ABOUT THIS TASK: Every line holding the word "called" should be copied from the material.

EXERCISE MATERIAL:
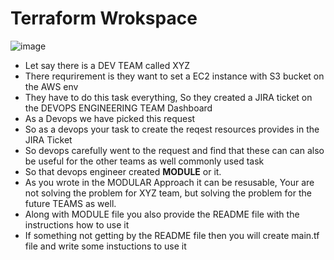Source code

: # Terraform Wrokspace 


![image](https://github.com/pavankumar0077/terraform-zero-to-hero/assets/40380941/6f95455f-e0e3-4f9b-8e78-6841f46e40a7)


- Let say there is a DEV TEAM called XYZ
- There requrirement is they want to set a EC2 instance with S3 bucket on the AWS env
- They have to do this task everything, So they created a JIRA ticket on the DEVOPS ENGINEERING TEAM Dashboard
- As a Devops we have picked this request
- So as a devops your task to create the reqest resources provides in the JIRA Ticket
- So devops carefully went to the request and find that these can can also be useful for the other teams as well commonly used task
- So that devops engineer created **MODULE** or it.
- As you wrote in the MODULAR Approach it can be resusable, Your are not solving the problem for XYZ team, but solving the problem for the future TEAMS as well.
- Along with MODULE file you also provide the README file with the instructions how to use it
- If something not getting by the README file then you will create main.tf file and write some instuctions to use it 
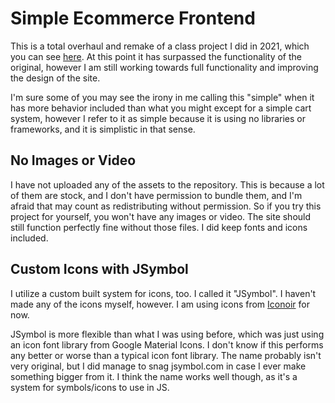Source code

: # Simple Ecommerce Frontend
This is a total overhaul and remake of a class project I did in 2021, which you can see [here](https://github.com/gmni-dev/Simple-Ecommerce-Frontend-2021). At this point it has surpassed the functionality of the original, however I am still working towards full functionality and improving the design of the site.

I'm sure some of you may see the irony in me calling this "simple" when it has more behavior included than what you might except for a simple cart system, however I refer to it as simple because it is using no libraries or frameworks, and it is simplistic in that sense.

## No Images or Video
I have not uploaded any of the assets to the repository. This is because a lot of them are stock, and I don't have permission to bundle them, and I'm afraid that may count as redistributing without permission. So if you try this project for yourself, you won't have any images or video. The site should still function perfectly fine without those files. I did keep fonts and icons included.

## Custom Icons with JSymbol
I utilize a custom built system for icons, too. I called it "JSymbol". I haven't made any of the icons myself, however. I am using icons from [Iconoir](https://iconoir.com) for now.

JSymbol is more flexible than what I was using before, which was just using an icon font library from Google Material Icons. I don't know if this performs any better or worse than a typical icon font library. The name probably isn't very original, but I did manage to snag jsymbol.com in case I ever make something bigger from it. I think the name works well though, as it's a system for symbols/icons to use in JS.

SOLUTION:
- Let say there is a DEV TEAM called XYZ
I utilize a custom built system for icons, too. I called it "JSymbol". I haven't made any of the icons myself, however. I am using icons from [Iconoir](https://iconoir.com) for now.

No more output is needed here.